Saved data entries:

______________________________

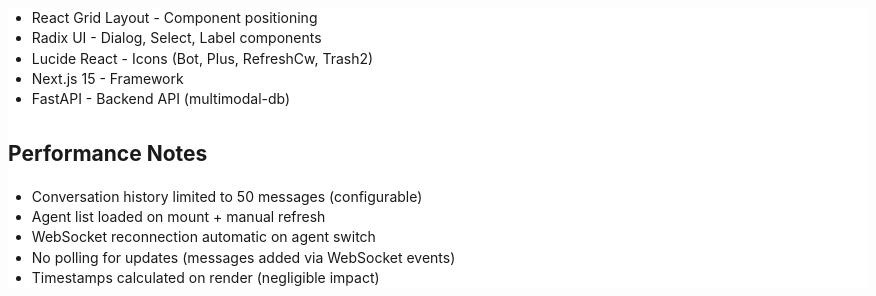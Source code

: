 - React Grid Layout - Component positioning
- Radix UI - Dialog, Select, Label components
- Lucide React - Icons (Bot, Plus, RefreshCw, Trash2)
- Next.js 15 - Framework
- FastAPI - Backend API (multimodal-db)

## Performance Notes

- Conversation history limited to 50 messages (configurable)
- Agent list loaded on mount + manual refresh
- WebSocket reconnection automatic on agent switch
- No polling for updates (messages added via WebSocket events)
- Timestamps calculated on render (negligible impact)
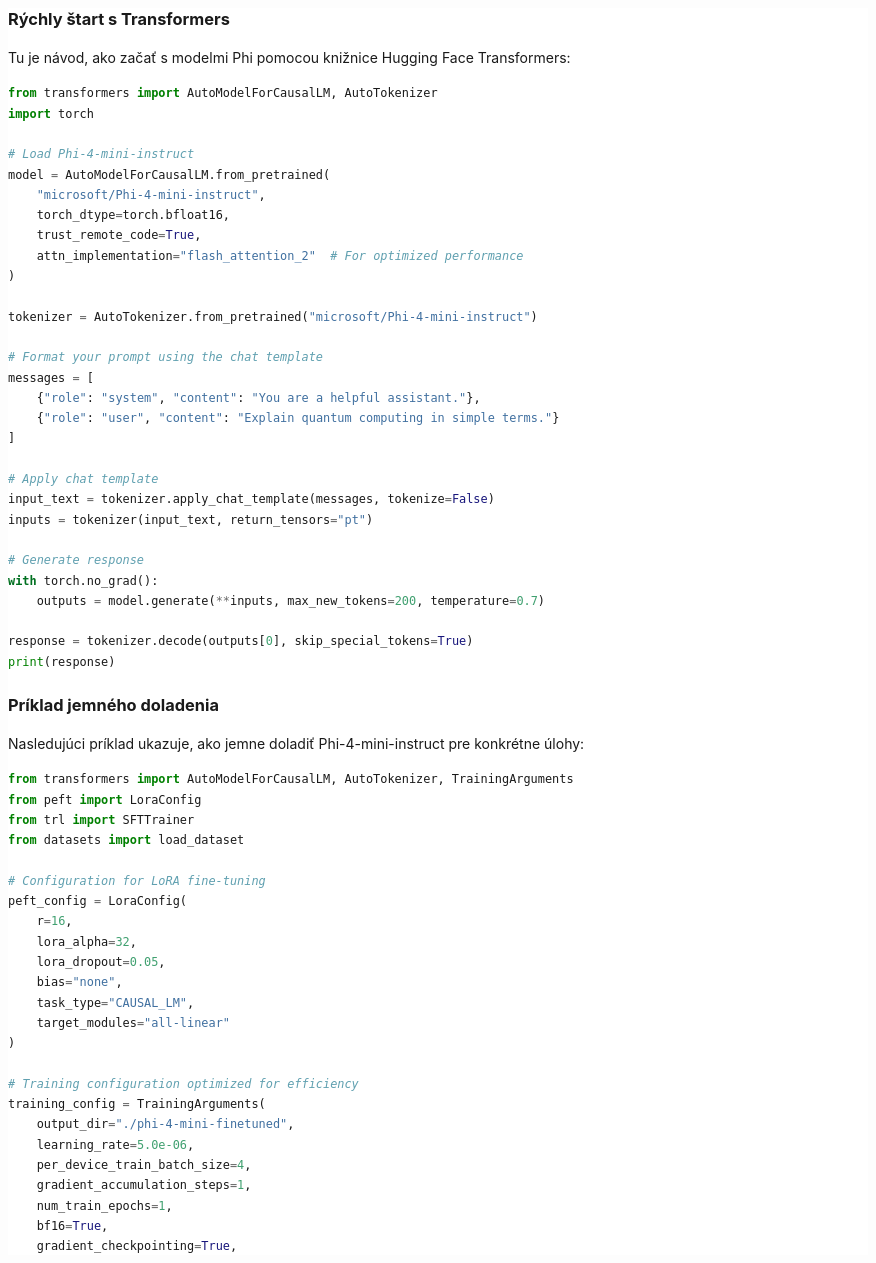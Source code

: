 ### Rýchly štart s Transformers

Tu je návod, ako začať s modelmi Phi pomocou knižnice Hugging Face Transformers:

```python
from transformers import AutoModelForCausalLM, AutoTokenizer
import torch

# Load Phi-4-mini-instruct
model = AutoModelForCausalLM.from_pretrained(
    "microsoft/Phi-4-mini-instruct",
    torch_dtype=torch.bfloat16,
    trust_remote_code=True,
    attn_implementation="flash_attention_2"  # For optimized performance
)

tokenizer = AutoTokenizer.from_pretrained("microsoft/Phi-4-mini-instruct")

# Format your prompt using the chat template
messages = [
    {"role": "system", "content": "You are a helpful assistant."},
    {"role": "user", "content": "Explain quantum computing in simple terms."}
]

# Apply chat template
input_text = tokenizer.apply_chat_template(messages, tokenize=False)
inputs = tokenizer(input_text, return_tensors="pt")

# Generate response
with torch.no_grad():
    outputs = model.generate(**inputs, max_new_tokens=200, temperature=0.7)
    
response = tokenizer.decode(outputs[0], skip_special_tokens=True)
print(response)
```

### Príklad jemného doladenia

Nasledujúci príklad ukazuje, ako jemne doladiť Phi-4-mini-instruct pre konkrétne úlohy:

```python
from transformers import AutoModelForCausalLM, AutoTokenizer, TrainingArguments
from peft import LoraConfig
from trl import SFTTrainer
from datasets import load_dataset

# Configuration for LoRA fine-tuning
peft_config = LoraConfig(
    r=16,
    lora_alpha=32,
    lora_dropout=0.05,
    bias="none",
    task_type="CAUSAL_LM",
    target_modules="all-linear"
)

# Training configuration optimized for efficiency
training_config = TrainingArguments(
    output_dir="./phi-4-mini-finetuned",
    learning_rate=5.0e-06,
    per_device_train_batch_size=4,
    gradient_accumulation_steps=1,
    num_train_epochs=1,
    bf16=True,
    gradient_checkpointing=True,
```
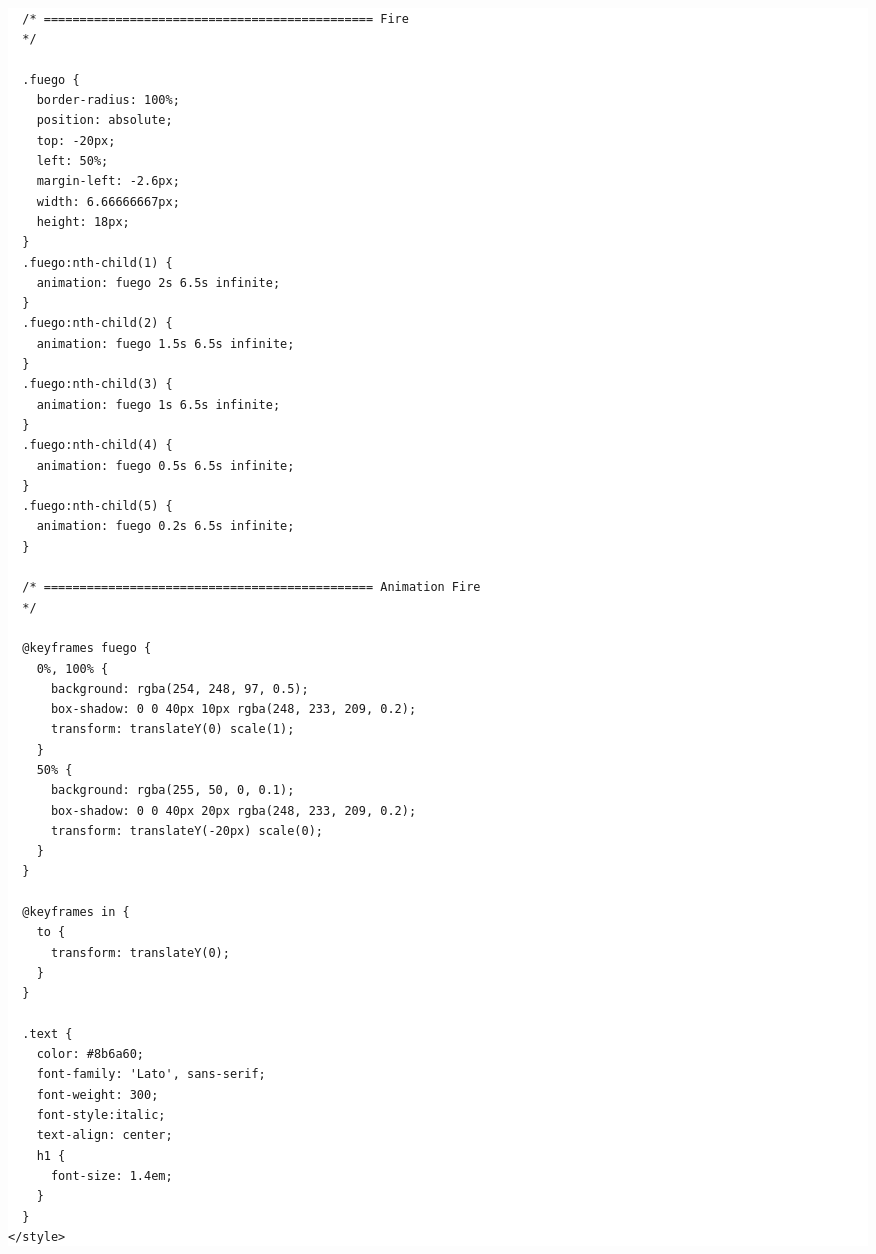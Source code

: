       /* ============================================== Fire
      */

      .fuego {
        border-radius: 100%;
        position: absolute;
        top: -20px;
        left: 50%;
        margin-left: -2.6px;
        width: 6.66666667px;
        height: 18px;
      }
      .fuego:nth-child(1) {
        animation: fuego 2s 6.5s infinite;
      }
      .fuego:nth-child(2) {
        animation: fuego 1.5s 6.5s infinite;
      }
      .fuego:nth-child(3) {
        animation: fuego 1s 6.5s infinite;
      }
      .fuego:nth-child(4) {
        animation: fuego 0.5s 6.5s infinite;
      }
      .fuego:nth-child(5) {
        animation: fuego 0.2s 6.5s infinite;
      }

      /* ============================================== Animation Fire
      */

      @keyframes fuego {
        0%, 100% {
          background: rgba(254, 248, 97, 0.5);
          box-shadow: 0 0 40px 10px rgba(248, 233, 209, 0.2);
          transform: translateY(0) scale(1);
        }
        50% {
          background: rgba(255, 50, 0, 0.1);
          box-shadow: 0 0 40px 20px rgba(248, 233, 209, 0.2);
          transform: translateY(-20px) scale(0);
        }
      }

      @keyframes in {
        to {
          transform: translateY(0);
        }
      }

      .text {
        color: #8b6a60;
        font-family: 'Lato', sans-serif;
        font-weight: 300;
        font-style:italic;
        text-align: center;
        h1 {
          font-size: 1.4em;
        }
      }
    </style>
  </head>
  <body>
      <div class="cake">
        <div class="fuego"></div>
        <div class="fuego"></div>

______________________________

→ WHAT TO DO
Isolate the lines above that contain the word "instruct" and copy them.

→ ANSWER TO THIS EXERCISE
# Load Phi-4-mini-instruct
    "microsoft/Phi-4-mini-instruct",
tokenizer = AutoTokenizer.from_pretrained("microsoft/Phi-4-mini-instruct")
Nasledujúci príklad ukazuje, ako jemne doladiť Phi-4-mini-instruct pre konkrétne úlohy:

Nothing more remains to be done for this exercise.